Stored dataset items:
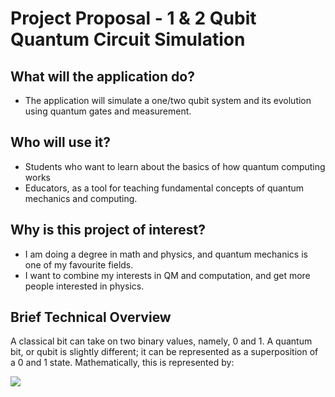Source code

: # Project Proposal - 1 & 2 Qubit Quantum Circuit Simulation

## What will the application do?
- The application will simulate a one/two qubit system and its evolution using quantum gates and measurement.

## Who will use it?
- Students who want to learn about the basics of how quantum computing works
- Educators, as a tool for teaching fundamental concepts of quantum mechanics and computing.

## Why is this project of interest?
- I am doing a degree in math and physics, and quantum mechanics is one of my favourite fields.
- I want to combine my interests in QM and computation, and get more people interested in physics.

## Brief Technical Overview
A classical bit can take on two binary values, namely, 0 and 1. 
A quantum bit, or qubit is slightly different; it can be represented as a superposition of a 0 and 1 state.
Mathematically, this is represented by:

<img src="https://render.githubusercontent.com/render/math?math=\begin{pmatrix} |\psi\rangle = \alpha|0\rangle + \beta |1\rangle">
 

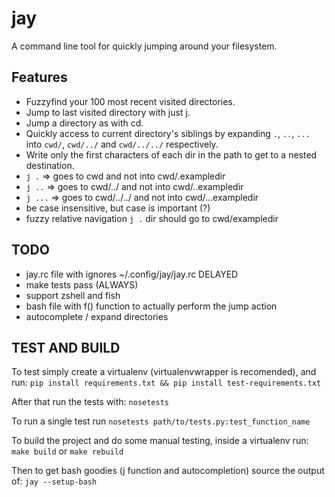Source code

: jay
===

A command line tool for quickly jumping around your filesystem. 

## Features
* Fuzzyfind your 100 most recent visited directories. 
* Jump to last visited directory with just j.
* Jump a directory as with cd.
* Quickly access to current directory's siblings by expanding `.`, `..`, `...` 
  into `cwd/`, `cwd/../` and `cwd/../../` respectively.
* Write only the first characters of each dir in the path to get to a 
  nested destination.
* `j .` => goes to cwd and not into cwd/.exampledir
* `j ..` => goes to cwd/../ and not into cwd/..exampledir
* `j ...` => goes to cwd/../../ and not into cwd/...exampledir
* be case insensitive, but case is important (?)
* fuzzy relative navigation `j .` dir should go to cwd/exampledir


## TODO
* jay.rc file with ignores ~/.config/jay/jay.rc DELAYED
* make tests pass (ALWAYS)
* support zshell and fish
* bash file with f() function to actually perform the jump action
* autocomplete / expand directories


## TEST AND BUILD
To test simply create a virtualenv (virtualenvwrapper is recomended), and run:
`pip install requirements.txt && pip install test-requirements.txt`


After that run the tests with:
`nosetests`


To run a single test run
`nosetests path/to/tests.py:test_function_name`


To build the project and do some manual testing, inside a virtualenv run:
`make build` or `make rebuild`


Then to get bash goodies (j function and autocompletion) source the output of:
`jay --setup-bash`
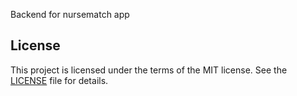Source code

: Backend for nursematch app

## License

This project is licensed under the terms of the MIT license. See the [LICENSE](LICENSE) file for details.
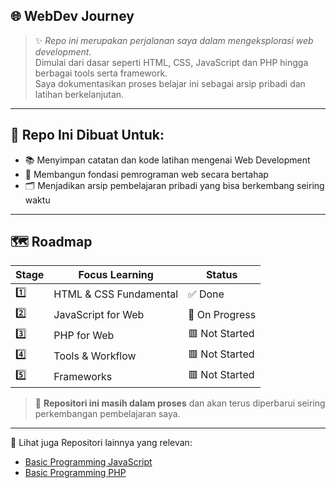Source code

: ## 🌐 WebDev Journey
> ✨ *Repo ini merupakan perjalanan saya dalam mengeksplorasi web development.*  
> Dimulai dari dasar seperti HTML, CSS, JavaScript dan PHP hingga berbagai tools serta framework. <br>
> Saya dokumentasikan proses belajar ini sebagai arsip pribadi dan latihan berkelanjutan.

---

## 🎯 Repo Ini Dibuat Untuk:
- 📚 Menyimpan catatan dan kode latihan mengenai Web Development  
- 🧠 Membangun fondasi pemrograman web secara bertahap  
- 🗂️ Menjadikan arsip pembelajaran pribadi yang bisa berkembang seiring waktu 

---

## 🗺️ Roadmap
| Stage |  Focus Learning                  | Status              |
|-------|----------------------------------|---------------------|
|  1️⃣   | HTML & CSS Fundamental           | ✅ Done             |
|  2️⃣   | JavaScript for Web               | 🔄 On Progress      |
|  3️⃣   | PHP for Web                      | 🟥 Not Started      |
|  4️⃣   | Tools & Workflow                 | 🟥 Not Started      |
|  5️⃣   | Frameworks                       | 🟥 Not Started      |

> 📌 **Repositori ini masih dalam proses** dan akan terus diperbarui seiring perkembangan pembelajaran saya.

---

📂 Lihat juga Repositori lainnya yang relevan:
- [Basic Programming JavaScript](https://github.com/iiohanestj09/basic-programming-javascript)
- [Basic Programming PHP](https://github.com/iiohanestj09/basic-programming-php)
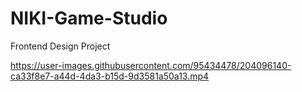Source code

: # NIKI-Game-Studio
Frontend Design Project

https://user-images.githubusercontent.com/95434478/204096140-ca33f8e7-a44d-4da3-b15d-9d3581a50a13.mp4
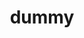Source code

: ---
title: 'dummy'
public: false
createdDate: '2020-03-20'
updatedDate: '2020-03-20'
description: ''
image: '../asset/profile-pic.jpg'
---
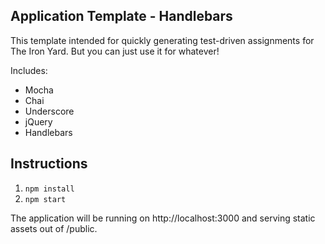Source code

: ## Application Template - Handlebars

This template intended for quickly generating test-driven assignments for The Iron Yard. But you can just use it for whatever!

Includes:

* Mocha
* Chai
* Underscore
* jQuery
* Handlebars

## Instructions

1. `npm install`
2. `npm start`

The application will be running on http://localhost:3000 and serving static assets out of /public.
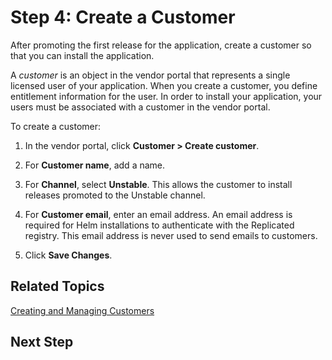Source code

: # Step 4: Create a Customer

After promoting the first release for the application, create a customer so that you can install the application.

A _customer_ is an object in the vendor portal that represents a single licensed user of your application. When you create a customer, you define entitlement information for the user. In order to install your application, your users must be associated with a customer in the vendor portal.

To create a customer:

1. In the vendor portal, click **Customer > Create customer**.

1. For **Customer name**, add a name.

1. For **Channel**, select **Unstable**. This allows the customer to install releases promoted to the Unstable channel.

1. For **Customer email**, enter an email address. An email address is required for Helm installations to authenticate with the Replicated registry. This email address is never used to send emails to customers.

1. Click **Save Changes**.

## Related Topics

[Creating and Managing Customers](/vendor/releases-creating-customer)

## Next Step
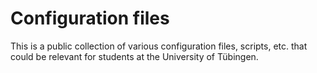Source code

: # Configuration files

This is a public collection of various configuration files, scripts, etc. that
could be relevant for students at the University of Tübingen.
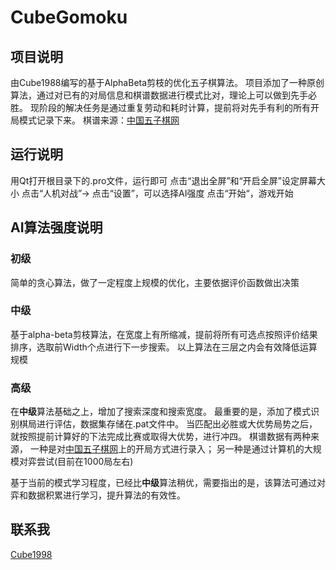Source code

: # CubeGomoku


## 项目说明
由Cube1988编写的基于AlphaBeta剪枝的优化五子棋算法。
项目添加了一种原创算法，通过对已有的对局信息和棋谱数据进行模式比对，理论上可以做到先手必胜。
现阶段的解决任务是通过重复劳动和耗时计算，提前将对先手有利的所有开局模式记录下来。
棋谱来源：[中国五子棋网](www.wuzi8.com)


## 运行说明
用Qt打开根目录下的.pro文件，运行即可
点击“退出全屏”和“开启全屏”设定屏幕大小
点击“人机对战”->
        点击“设置”，可以选择AI强度
        点击“开始“，游戏开始

## AI算法强度说明

### **初级**
简单的贪心算法，做了一定程度上规模的优化，主要依据评价函数做出决策

### **中级**
基于alpha-beta剪枝算法，在宽度上有所缩减，提前将所有可选点按照评价结果排序，选取前Width个点进行下一步搜索。
以上算法在三层之内会有效降低运算规模

### **高级**
在**中级**算法基础之上，增加了搜索深度和搜索宽度。
最重要的是，添加了模式识别棋局进行评估，数据集存储在.pat文件中。
当匹配出必胜或大优势局势之后，就按照提前计算好的下法完成比赛或取得大优势，进行冲四。
棋谱数据有两种来源，
一种是对[中国五子棋网](www.wuzi8.com)上的开局方式进行录入；
另一种是通过计算机的大规模对弈尝试(目前在1000局左右)

基于当前的模式学习程度，已经比**中级**算法稍优，需要指出的是，该算法可通过对弈和数据积累进行学习，提升算法的有效性。

## 联系我

[Cube1998](https://github.com/Cube1998/CubeGomoku)

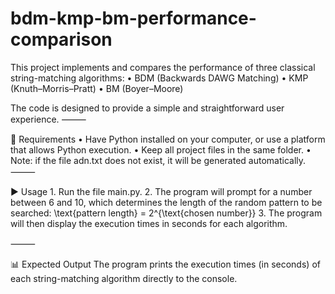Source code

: # bdm-kmp-bm-performance-comparison





This project implements and compares the performance of three classical string-matching algorithms:
	•	BDM (Backwards DAWG Matching)
	•	KMP (Knuth–Morris–Pratt)
	•	BM (Boyer–Moore)

The code is designed to provide a simple and straightforward user experience.
⸻

🚀 Requirements
	•	Have Python installed on your computer, or use a platform that allows Python execution.
	•	Keep all project files in the same folder.
	•	Note: if the file adn.txt does not exist, it will be generated automatically.
⸻

▶️ Usage
	1.	Run the file main.py.
	2.	The program will prompt for a number between 6 and 10, which determines the length of the random pattern to be searched:
\text{pattern length} = 2^{\text{chosen number}}
	3.	The program will then display the execution times in seconds for each algorithm.

⸻

📊 Expected Output
The program prints the execution times (in seconds) of each string-matching algorithm directly to the console.





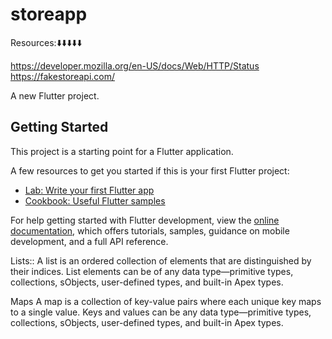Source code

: # storeapp


Resources:⬇️⬇️⬇️⬇️⬇️

https://developer.mozilla.org/en-US/docs/Web/HTTP/Status
https://fakestoreapi.com/

A new Flutter project.

## Getting Started

This project is a starting point for a Flutter application.

A few resources to get you started if this is your first Flutter project:

- [Lab: Write your first Flutter app](https://docs.flutter.dev/get-started/codelab)
- [Cookbook: Useful Flutter samples](https://docs.flutter.dev/cookbook)

For help getting started with Flutter development, view the
[online documentation](https://docs.flutter.dev/), which offers tutorials,
samples, guidance on mobile development, and a full API reference.



Lists:: A list is an ordered collection of elements that are distinguished by their indices. List elements can be of any data type—primitive types, collections, sObjects, user-defined types, and built-in Apex types.

Maps
A map is a collection of key-value pairs where each unique key maps to a single value. Keys and values can be any data type—primitive types, collections, sObjects, user-defined types, and built-in Apex types.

EXERCISE: Select every line above that contains the word "中国五子棋网", and copy it.

WRITTEN SOLUTION:
棋谱来源：[中国五子棋网](www.wuzi8.com)
一种是对[中国五子棋网](www.wuzi8.com)上的开局方式进行录入；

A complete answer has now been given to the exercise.